Andrew Wyatt tells ABC’s “Good Morning America” on Friday that Cosby is spending time with his wife, Camille, less than 24 hours after hearing the guilty verdict.
Wyatt says Cosby maintains his innocence.
On Thursday, Cosby was convicted of drugging and molesting Temple University employee Andrea Constand at his suburban Philadelphia mansion in January 2004.
Cosby could be headed to prison when he is sentenced in 60 to 90 days. His lawyer, Tom Mesereau, has said “the fight is not over” and said he will appeal.
Bill Cosby’s chief accuser says in a Twitter post that “truth prevails.”
Andrea Constand tweeted Friday morning a “very profound and heartfelt thank you” to the Commonwealth of Pennsylvania for its service and sacrifices. She followed by saying congratulations, and that truth prevails.
A jury found the 80-year-old entertainer guilty Thursday of three counts of aggravated indecent assault. He was charged with violating Constand, a Temple University employee, at his suburban Philadelphia home in 2004.
The guilty verdict came less than a year after another jury deadlocked on the charges.
Montgomery County District Attorney Kevin Steele has praised Constand as the “first courageous person” to go public with her allegations that Cosby drugged and molested her.
One of Bill Cosby’s accusers says she wouldn’t be heartbroken if he spent the rest of his life in jail and even died in prison following the 80-year-old comedian’s conviction on charges he sexually assaulted a woman at his suburban Philadelphia home.
Cosby accuser Janice Baker-Kinney, who alleges he drugged and raped her in 1982, told ABC’s “Good Morning America” on Friday that it is essential Cosby spend time in jail.
A jury outside Philadelphia convicted the “Cosby Show” star on Thursday of three counts of aggravated indecent assault. The guilty verdict came less than a year after another jury deadlocked on the charges.

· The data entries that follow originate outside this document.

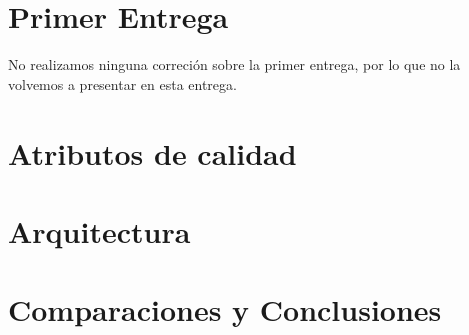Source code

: \documentclass[a4paper]{article}
\begin{document}
\section{Primer Entrega}
No realizamos ninguna correción sobre la primer entrega, por lo que no la volvemos a presentar en esta
entrega.
\newpage
\section{Atributos de calidad}

\section{Arquitectura}

% 
\section{Comparaciones y Conclusiones}


\newpage



\end{document}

He is to be sentenced in 60 to 90 days.
Bill Cosby could be headed to prison at age 80 for sexual assault for the rest of his life, vindicating a multitude of women who doubted anyone would ever believe their word against that of America’s Dad.
The comedian was convicted Thursday of drugging and molesting Temple University employee Andrea Constand at his suburban Philadelphia mansion in January 2004.
Women’s advocates called the verdict a turning point in the #MeToo movement that proved what Cosby’s accusers had been saying: His nice-guy image was a sham.
The verdict in the first big celebrity trial of the #MeToo era sealed the downfall of an entertainer who broke racial barriers in Hollywood on his way to TV superstardom as sweater-wearing, wisdom-dispensing Dr. Cliff Huxtable.
The Associated Press does not typically identify people who say they are victims of sexual assault unless they grant permission. Constand has done so.